The GNU Compiler Collection, commonly known as GCC, is a set of compilers and development tools available for Linux, Windows, various BSDs, and a wide assortment of other operating systems. It includes support primarily for C and C++ and includes Objective-C, Ada, Go, Fortran, and D. The Free Software Foundation (FSF) wrote GCC and released it as completely free (as in libre) software.

GCC is a toolchain that compiles code, links it with any library dependencies, converts that code to assembly, and then prepares executable files. It follows the standard UNIX design philosophy of using simple tools that perform individual tasks well. The GCC development suite utilizes these discrete tools to compile software.

When you run GCC on a source code file, it first uses a preprocessor to include header files and discard comments.
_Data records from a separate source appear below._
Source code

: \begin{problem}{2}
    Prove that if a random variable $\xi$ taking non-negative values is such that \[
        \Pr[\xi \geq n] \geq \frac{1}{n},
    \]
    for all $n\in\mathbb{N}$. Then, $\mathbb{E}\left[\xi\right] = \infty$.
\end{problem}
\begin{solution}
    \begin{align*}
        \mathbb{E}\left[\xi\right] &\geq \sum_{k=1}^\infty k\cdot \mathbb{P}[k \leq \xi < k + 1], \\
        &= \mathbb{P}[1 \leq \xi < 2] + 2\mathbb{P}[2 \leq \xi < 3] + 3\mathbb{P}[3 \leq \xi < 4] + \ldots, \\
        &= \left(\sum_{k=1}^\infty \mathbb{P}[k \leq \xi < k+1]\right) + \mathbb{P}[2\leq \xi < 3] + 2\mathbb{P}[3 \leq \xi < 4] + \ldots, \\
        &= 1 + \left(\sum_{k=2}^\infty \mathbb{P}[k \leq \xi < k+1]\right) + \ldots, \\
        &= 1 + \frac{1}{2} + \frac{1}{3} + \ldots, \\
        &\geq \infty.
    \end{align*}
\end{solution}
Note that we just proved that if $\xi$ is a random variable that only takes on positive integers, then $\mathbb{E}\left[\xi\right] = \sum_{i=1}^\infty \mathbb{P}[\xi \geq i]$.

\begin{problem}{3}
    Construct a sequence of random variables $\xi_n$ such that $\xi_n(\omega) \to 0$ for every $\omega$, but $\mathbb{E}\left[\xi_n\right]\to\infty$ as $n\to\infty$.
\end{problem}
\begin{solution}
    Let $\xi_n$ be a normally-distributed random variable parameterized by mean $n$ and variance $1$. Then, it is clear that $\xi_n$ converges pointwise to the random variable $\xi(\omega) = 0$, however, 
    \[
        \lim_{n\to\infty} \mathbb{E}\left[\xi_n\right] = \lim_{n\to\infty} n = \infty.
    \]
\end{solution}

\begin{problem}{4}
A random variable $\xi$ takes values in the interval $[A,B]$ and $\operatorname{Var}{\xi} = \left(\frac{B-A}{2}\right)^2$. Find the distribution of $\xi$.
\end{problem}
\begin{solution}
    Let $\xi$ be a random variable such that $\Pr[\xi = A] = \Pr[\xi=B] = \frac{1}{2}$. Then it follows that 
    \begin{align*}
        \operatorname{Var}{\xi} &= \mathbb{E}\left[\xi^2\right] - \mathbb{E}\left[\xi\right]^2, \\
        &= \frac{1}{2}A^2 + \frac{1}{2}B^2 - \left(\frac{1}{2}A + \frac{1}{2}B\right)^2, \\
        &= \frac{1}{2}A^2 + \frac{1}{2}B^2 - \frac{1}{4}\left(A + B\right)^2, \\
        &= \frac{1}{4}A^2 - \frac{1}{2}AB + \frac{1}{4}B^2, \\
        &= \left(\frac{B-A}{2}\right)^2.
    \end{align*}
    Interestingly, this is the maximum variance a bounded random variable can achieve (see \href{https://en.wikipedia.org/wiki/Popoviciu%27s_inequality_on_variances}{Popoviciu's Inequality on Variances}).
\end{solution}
Next, it tokenizes the code, expands macros, detects any compile-time issues, then prepares it for compilation. It is then sent to the compiler, which creates syntax trees of the program’s objects and control flow and uses those to generate assembly code. The assembler then converts this code into the binary executable format of the system. Finally, the linker includes references to any external libraries as needed. The finished product is then executable on the target system.

GCC examples

Compiling a program with GCC can be a straightforward matter

gcc hello.c -o hello

Running this command processes the hello.c file and generates a binary called “hello”.

Additional parameters can be passed.

gcc hello.c -O3 -o hello

In this example, the optimization parameter is set to 3, leading to more optimized code generation.

More complex compilations are managed by Makefiles and are invoked with the “make” command.

External link

Official Page

Apptainer

Singularity is an open-source application for creating and running software containers, designed primarily for high-performance computing on shared Linux-based computing clusters like CARC systems. Singularity containers provide a custom user space and enable portable, reproducible, stable, and secure software environments on Linux systems. A Singularity container bundles a primary application and all of its dependencies into a single image file, which can also include data, scripts, and other files if desired. In addition, Singularity containers have direct access to the Linux kernel on the host system (e.g., Discovery or Endeavour compute nodes), so there is no substantial performance penalty when using a container compared to using natively installed software on the host system.

With Singularity, you can:

  • Install anything you want (based on any Linux operating system)
  • Ease installation issues by using pre-built container images
  • Ensure the same software stack is used among a research group
  • Use the same software stack across Linux systems (e.g., any HPC center or cloud computing service)

Ansys

Description: The ANSYS suite of tools can be used to numerically simulate a wide range of structural and fluid dynamics issues encountered in several engineering, physics, medical, aerospace, and automotive sector applications.

Usage: Loading the ANSYS module module load ansys/2022r1 Launching the workbench is accomplished by: runwb2 The workbench provides access to Fluent, CFX, ICEM, Mechanical APDL/model, and many other languages and models. The appropriate GUIs can be launched outside of the workbench using fluent, cfx5pre, icemcfd, and launcher.

GROMACS

Description: GROningen MAchine for Chemical Simulations (GROMACS) is a free, open-source, molecular dynamics package. GROMACS can simulate the Newtonian equations of motion for systems with hundreds to millions of particles. GROMACS is primarily designed for biochemical molecules like proteins, lipids and nucleic acids that have a lot of complicated bonded interactions, but since GROMACS is extremely fast at calculating the nonbonded interactions (that usually dominate simulations), many groups are also using it for research on non-biological systems, e.g. polymers.

Usage: To load GROMACS software: module load GROMACS/2021.5-foss-2021b-CUDA-11.4.1 The GROMACS executable is either gmx or gmx mpi if an OpenMPI module is used. When you type gmx help commands, a list of gmx commands and their functions will be displayed.